Находка (Тендряков) - страница 2

Он подошел к рыбакам. Трещал костер, над огнем, перехваченный за ушки проволокой, висел чугунный бачок, в нем гуляла буйная пена. К дыму костра примешивался вкусный, вытягивающий слюну запах наваристой ухи.

— Здорово, молодцы! — поприветствовал Трофим.

Пожилой рыбак — из жестяно-твердого брезента торчит сморщенное щетинистое лицо — отвел в сторону слезящиеся от дыма глаза, ответил сдержанно:

— Здорово, коли не шутишь.

— А запашок-то царский…

Парень — исхлестанная ветром и дождем широкая физиономия, словно натерта кирпичом, вымоченно-льняная челка прилипла ко лбу, глаза голубовато-размыленные, с наглым зрачком — пододвинулся.

— Садись, угостим, раз позавидовал. Трофим был голоден (днем на ходу, под елкой перехватил кусок хлеба), от запаха сладко сжималось в животе, но он с непроницаемо-сумрачным лицом нагнулся, приподнял палку, переброшенную через рогульки, вгляделся в уху.

— Так, так… Сиг.

Рыбаки молчали.

— Ты — бригадир? — спросил Трофим старика в брезентовом плаще.

— Знаешь же, чего и спрашиваешь, — с ленивой неприязнью ответил тот.

— Климов, кажись, твоя фамилия?

— Ну, Климов…

— Значит, мне на тебя придется документик нарисовать… Чтоб рассмотрели и наказали.

— Короста ты.

— А оскорбления мы особо отметим. Не меня оскорбляешь, а закон.

— Не дури, отец, — вступился парень. — Велика беда — рыбешку в уху сунули. Мед сливать да пальцы не облизать!

— Вот-вот, мы по пальцам. Подлизывай то, что положено. Сегодня в котел, завтра — на базар. Знаем вас. Ну-кося.

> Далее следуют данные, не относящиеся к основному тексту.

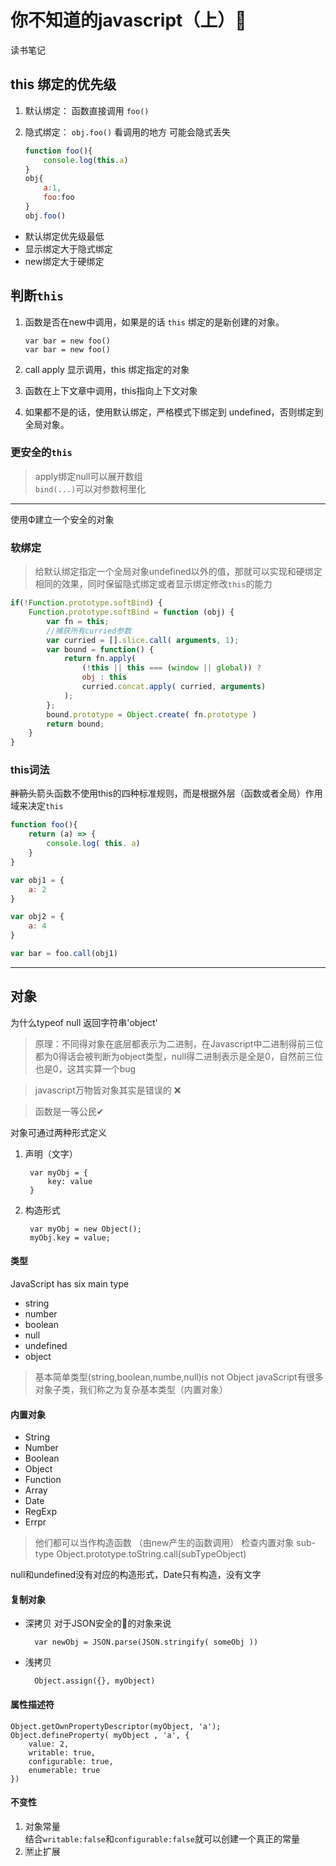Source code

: # 你不知道的javascript（上）🤖  
读书笔记

## this 绑定的优先级 

1.  默认绑定： 函数直接调用 `foo()`
2.  隐式绑定： `obj.foo()` 看调用的地方  可能会隐式丢失 

    ```javascript
    function foo(){
        console.log(this.a)
    }
    obj{
        a:1,
        foo:foo
    }  
    obj.foo()
    ```

- 默认绑定优先级最低
- 显示绑定大于隐式绑定
- new绑定大于硬绑定

## 判断`this`

1.  函数是否在new中调用，如果是的话 `this` 绑定的是新创建的对象。   

        var bar = new foo()
        var bar = new foo()
2.  call apply 显示调用，this 绑定指定的对象
3.  函数在上下文章中调用，this指向上下文对象
4.  如果都不是的话，使用默认绑定，严格模式下绑定到 undefined，否则绑定到全局对象。

### 更安全的`this`
> apply绑定null可以展开数组  
> `bind(...)`可以对参数柯里化  

***
使用Ф建立一个安全的对象

### 软绑定
> 给默认绑定指定一个全局对象undefined以外的值，那就可以实现和硬绑定相同的效果，同时保留隐式绑定或者显示绑定修改`this`的能力

```javascript 
if(!Function.prototype.softBind) {
    Function.prototype.softBind = function (obj) {
        var fn = this;
        //捕获所有curried参数
        var curried = [].slice.call( arguments, 1);
        var bound = function() {
            return fn.apply(
                (!this || this === (window || global)) ?
                obj : this
                curried.concat.apply( curried, arguments)
            );
        };
        bound.prototype = Object.create( fn.prototype )
        return bound;
    }
}
```
### this词法
~~胖箭头~~箭头函数不使用this的四种标准规则，而是根据外层（函数或者全局）作用域来决定`this`

```javascript
function foo(){
    return (a) => {
        console.log( this. a)
    }
}

var obj1 = {
    a: 2
}

var obj2 = {
    a: 4
}

var bar = foo.call(obj1)
```

***

## 对象
为什么typeof null 返回字符串'object'    
>原理：不同得对象在底层都表示为二进制，在Javascript中二进制得前三位都为0得话会被判断为object类型，null得二进制表示是全是0，自然前三位也是0，这其实算一个bug

>javascript万物皆对象其实是错误的 ❌

>函数是一等公民✔

对象可通过两种形式定义  

1. 声明（文字）

        var myObj = {
            key: value
        }
2. 构造形式

        var myObj = new Object();
        myObj.key = value;

#### 类型
JavaScript has six main type 
- string
- number
- boolean
- null
- undefined
- object
  
> 基本简单类型(string,boolean,numbe,null)is not Object
javaScript有很多对象子类，我们称之为复杂基本类型（内置对象）
#### 内置对象
- String
- Number
- Boolean
- Object
- Function
- Array
- Date
- RegExp
- Errpr
> 他们都可以当作构造函数 （由new产生的函数调用）
检查内置对象 sub-type
    Object.prototype.toString.call(subTypeObject)

null和undefined没有对应的构造形式，Date只有构造，没有文字

#### 复制对象
- 深拷贝
  对于JSON安全的🔐的对象来说

        var newObj = JSON.parse(JSON.stringify( someObj ))
- 浅拷贝   

        Object.assign({}, myObject)

#### 属性描述符

    Object.getOwnPropertyDescriptor(myObject, 'a');
    Object.defineProperty( myObject , 'a', {
        value: 2,
        writable: true,
        configurable: true,
        enumerable: true
    })

#### 不变性
1.  对象常量    
    结合`writable:false`和`configurable:false`就可以创建一个真正的常量
2.  🈲️止扩展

Ценные породы — семгу, сигов — рыбакам-любителям запрещалось ловить совсем. Рыболовецкие же артели обязаны сдавать государству каждую пойманную семгу, каждого сига. Таков закон. Но кто полезет проверять артельный котел. То, что после улова в уху шли не окунь, не щука, не лещ или плотва, этот вездесущий плебс озерных и речных вод, а благородные, — считалось обычным: «Мед сливать да пальцы не облизать». Даже инспектора рыбнадзора снисходили: пусть себе, — но не Трофим Русанов. И он знал, что, если составить форменную бумагу, пустить ее дальше, — отмахнуться будет нельзя. Каждого, кто отмахнется, попрекнут в попустительстве. Знали это и рыбаки. Они угрюмо молчали, пока Трофим, присев на корточки, огрызком карандаша выводил закорючки на бланке.

— Значит, все, — поднялся он, смахивая ладонью вытравленную дымом слезу из глаза. — Так-то, по справедливости.

Старик, продернув щетинистым подбородком по брезентовому вороту, произнес:

— Молчал бы. А то обгадит да покрасуется — по справедливости.

Парень недобро сощурил наглые глаза.

— Может, теперь сядешь, незаконной ушицы отведаешь? Накормим.